Reputation: 11762
I am searching for a command line tool to add bookmarks to a PDF file.
What I have is a page number
and a label
. Would love to create bookmark called label
linking to page page number
.
Does any one know a command line tool (preferably OSX) for doing this?
I have about 4000 pages PDF files and about 150 bookmarks and would love to automate it.

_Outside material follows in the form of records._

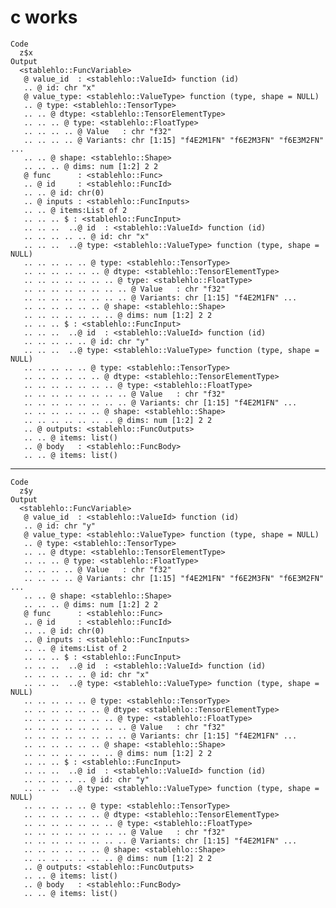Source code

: # c works

    Code
      z$x
    Output
      <stablehlo::FuncVariable>
       @ value_id  : <stablehlo::ValueId> function (id)  
       .. @ id: chr "x"
       @ value_type: <stablehlo::ValueType> function (type, shape = NULL)  
       .. @ type: <stablehlo::TensorType>
       .. .. @ dtype: <stablehlo::TensorElementType>
       .. .. .. @ type: <stablehlo::FloatType>
       .. .. .. .. @ Value   : chr "f32"
       .. .. .. .. @ Variants: chr [1:15] "f4E2M1FN" "f6E2M3FN" "f6E3M2FN" ...
       .. .. @ shape: <stablehlo::Shape>
       .. .. .. @ dims: num [1:2] 2 2
       @ func      : <stablehlo::Func>
       .. @ id     : <stablehlo::FuncId>
       .. .. @ id: chr(0) 
       .. @ inputs : <stablehlo::FuncInputs>
       .. .. @ items:List of 2
       .. .. .. $ : <stablehlo::FuncInput>
       .. .. ..  ..@ id  : <stablehlo::ValueId> function (id)  
       .. .. .. .. .. @ id: chr "x"
       .. .. ..  ..@ type: <stablehlo::ValueType> function (type, shape = NULL)  
       .. .. .. .. .. @ type: <stablehlo::TensorType>
       .. .. .. .. .. .. @ dtype: <stablehlo::TensorElementType>
       .. .. .. .. .. .. .. @ type: <stablehlo::FloatType>
       .. .. .. .. .. .. .. .. @ Value   : chr "f32"
       .. .. .. .. .. .. .. .. @ Variants: chr [1:15] "f4E2M1FN" ...
       .. .. .. .. .. .. @ shape: <stablehlo::Shape>
       .. .. .. .. .. .. .. @ dims: num [1:2] 2 2
       .. .. .. $ : <stablehlo::FuncInput>
       .. .. ..  ..@ id  : <stablehlo::ValueId> function (id)  
       .. .. .. .. .. @ id: chr "y"
       .. .. ..  ..@ type: <stablehlo::ValueType> function (type, shape = NULL)  
       .. .. .. .. .. @ type: <stablehlo::TensorType>
       .. .. .. .. .. .. @ dtype: <stablehlo::TensorElementType>
       .. .. .. .. .. .. .. @ type: <stablehlo::FloatType>
       .. .. .. .. .. .. .. .. @ Value   : chr "f32"
       .. .. .. .. .. .. .. .. @ Variants: chr [1:15] "f4E2M1FN" ...
       .. .. .. .. .. .. @ shape: <stablehlo::Shape>
       .. .. .. .. .. .. .. @ dims: num [1:2] 2 2
       .. @ outputs: <stablehlo::FuncOutputs>
       .. .. @ items: list()
       .. @ body   : <stablehlo::FuncBody>
       .. .. @ items: list()

---

    Code
      z$y
    Output
      <stablehlo::FuncVariable>
       @ value_id  : <stablehlo::ValueId> function (id)  
       .. @ id: chr "y"
       @ value_type: <stablehlo::ValueType> function (type, shape = NULL)  
       .. @ type: <stablehlo::TensorType>
       .. .. @ dtype: <stablehlo::TensorElementType>
       .. .. .. @ type: <stablehlo::FloatType>
       .. .. .. .. @ Value   : chr "f32"
       .. .. .. .. @ Variants: chr [1:15] "f4E2M1FN" "f6E2M3FN" "f6E3M2FN" ...
       .. .. @ shape: <stablehlo::Shape>
       .. .. .. @ dims: num [1:2] 2 2
       @ func      : <stablehlo::Func>
       .. @ id     : <stablehlo::FuncId>
       .. .. @ id: chr(0) 
       .. @ inputs : <stablehlo::FuncInputs>
       .. .. @ items:List of 2
       .. .. .. $ : <stablehlo::FuncInput>
       .. .. ..  ..@ id  : <stablehlo::ValueId> function (id)  
       .. .. .. .. .. @ id: chr "x"
       .. .. ..  ..@ type: <stablehlo::ValueType> function (type, shape = NULL)  
       .. .. .. .. .. @ type: <stablehlo::TensorType>
       .. .. .. .. .. .. @ dtype: <stablehlo::TensorElementType>
       .. .. .. .. .. .. .. @ type: <stablehlo::FloatType>
       .. .. .. .. .. .. .. .. @ Value   : chr "f32"
       .. .. .. .. .. .. .. .. @ Variants: chr [1:15] "f4E2M1FN" ...
       .. .. .. .. .. .. @ shape: <stablehlo::Shape>
       .. .. .. .. .. .. .. @ dims: num [1:2] 2 2
       .. .. .. $ : <stablehlo::FuncInput>
       .. .. ..  ..@ id  : <stablehlo::ValueId> function (id)  
       .. .. .. .. .. @ id: chr "y"
       .. .. ..  ..@ type: <stablehlo::ValueType> function (type, shape = NULL)  
       .. .. .. .. .. @ type: <stablehlo::TensorType>
       .. .. .. .. .. .. @ dtype: <stablehlo::TensorElementType>
       .. .. .. .. .. .. .. @ type: <stablehlo::FloatType>
       .. .. .. .. .. .. .. .. @ Value   : chr "f32"
       .. .. .. .. .. .. .. .. @ Variants: chr [1:15] "f4E2M1FN" ...
       .. .. .. .. .. .. @ shape: <stablehlo::Shape>
       .. .. .. .. .. .. .. @ dims: num [1:2] 2 2
       .. @ outputs: <stablehlo::FuncOutputs>
       .. .. @ items: list()
       .. @ body   : <stablehlo::FuncBody>
       .. .. @ items: list()

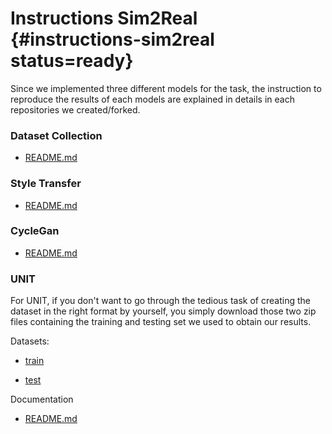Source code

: # Instructions Sim2Real {#instructions-sim2real status=ready}


Since we implemented three different models for the task, the instruction to reproduce the results of each models are explained in details in each repositories we created/forked. 
### Dataset Collection
- [README.md](LINK_DATACOLLECTION)
### Style Transfer
- [README.md](LINK_AYMAN)
### CycleGan
- [README.md](LINK_MO)
### UNIT
For UNIT, if you don't want to go through the tedious task of creating the dataset in the right format by yourself, you simply download those two zip files containing the training and testing set we used to obtain our results. 

Datasets:

- [train](https://drive.google.com/file/d/1w0zDJGLGkO12uhtoEvXY2AQCqu79fK-C/view?usp=sharing)

- [test](https://drive.google.com/file/d/1SHXBhxx-splAVTlgoURJqPBQGvNiEJnv/view?usp=sharing)

Documentation

- [README.md](https://github.com/phred1/imaginaire)
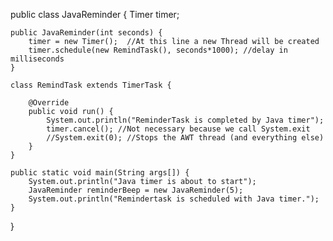 public class JavaReminder {
    Timer timer;

    public JavaReminder(int seconds) {
        timer = new Timer();  //At this line a new Thread will be created
        timer.schedule(new RemindTask(), seconds*1000); //delay in milliseconds
    }

    class RemindTask extends TimerTask {

        @Override
        public void run() {
            System.out.println("ReminderTask is completed by Java timer");
            timer.cancel(); //Not necessary because we call System.exit
            //System.exit(0); //Stops the AWT thread (and everything else)
        }
    }

    public static void main(String args[]) {
        System.out.println("Java timer is about to start");
        JavaReminder reminderBeep = new JavaReminder(5);
        System.out.println("Remindertask is scheduled with Java timer.");
    }
}
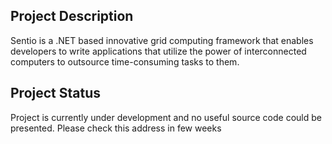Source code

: ## Project Description ##
Sentio is a .NET based innovative grid computing framework that enables developers to write applications that utilize the power of interconnected computers to outsource time-consuming tasks to them.
## Project Status ##
Project is currently under development and no useful source code could be presented. Please check this address in few weeks
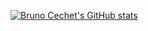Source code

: [![Bruno Cechet's GitHub stats](https://stats.cechet.com.br/api?username=brunocechet&show_icons=true&count_private=true&include_all_commits=false)](https://github.com/anuraghazra/github-readme-stats)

My plan is to use a system call within a r-script.
EDIT
I create about 4000 single PDF files with graphs and I am using the OSX system command /System/Library/Automator/Combine PDF Pages.action/Contents/Resources/join.py
to join the PDFs together. Previously I was using pdfjoin
from pdfjam
package, but this was way too slow. In the end, this is how I get my PDF where I add the bookmarks by hand with Adobe Acrobat Professional at the moment.
Upvotes: 25
Views: 16881
Reputation: 788
Another way to do this is to use cpdf
.
Create the table of contents in a text file following the following format per-entry: level "title" page <open>
, where:
For instance:
0 "Introduction" 5 open
1 "History" 6
0 "Main Content" 10
1 "Sub-topic 1" 11
Then, add the table of contents:
cpdf -add-bookmarks toc_cpdf.txt in.pdf -o out.pdf
This takes in.pdf
, uses toc.txt
for bookmarks, and outputs the indexed PDF to out.pdf
. Now, out.pdf
will have bookmarks according to the provided table of contents.
For more details on cpdf
, consider the cpdf
usage examples.
Upvotes: 4
Reputation: 2729
Here's the python method for adding Bookmarks to the Table of Contents. Runs on MacOS without any other installations.
#!/usr/bin/python
from Foundation import NSURL, NSString
import Quartz as Quartz
import sys
# You will need to change these filepaths to a local test pdf and an output file.
infile = "/path/to/file.pdf"
outfile = "/path/to/output.pdf"
def getOutline(page, label):
# Create Destination
myPage = myPDF.pageAtIndex_(page)
pageSize = myPage.boundsForBox_(Quartz.kCGPDFMediaBox)
x = 0
y = Quartz.CGRectGetMaxY(pageSize)
pagePoint = Quartz.CGPointMake(x,y)
myDestination = Quartz.PDFDestination.alloc().initWithPage_atPoint_(myPage, pagePoint)
myLabel = NSString.stringWithString_(label)
myOutline = Quartz.PDFOutline.alloc().init()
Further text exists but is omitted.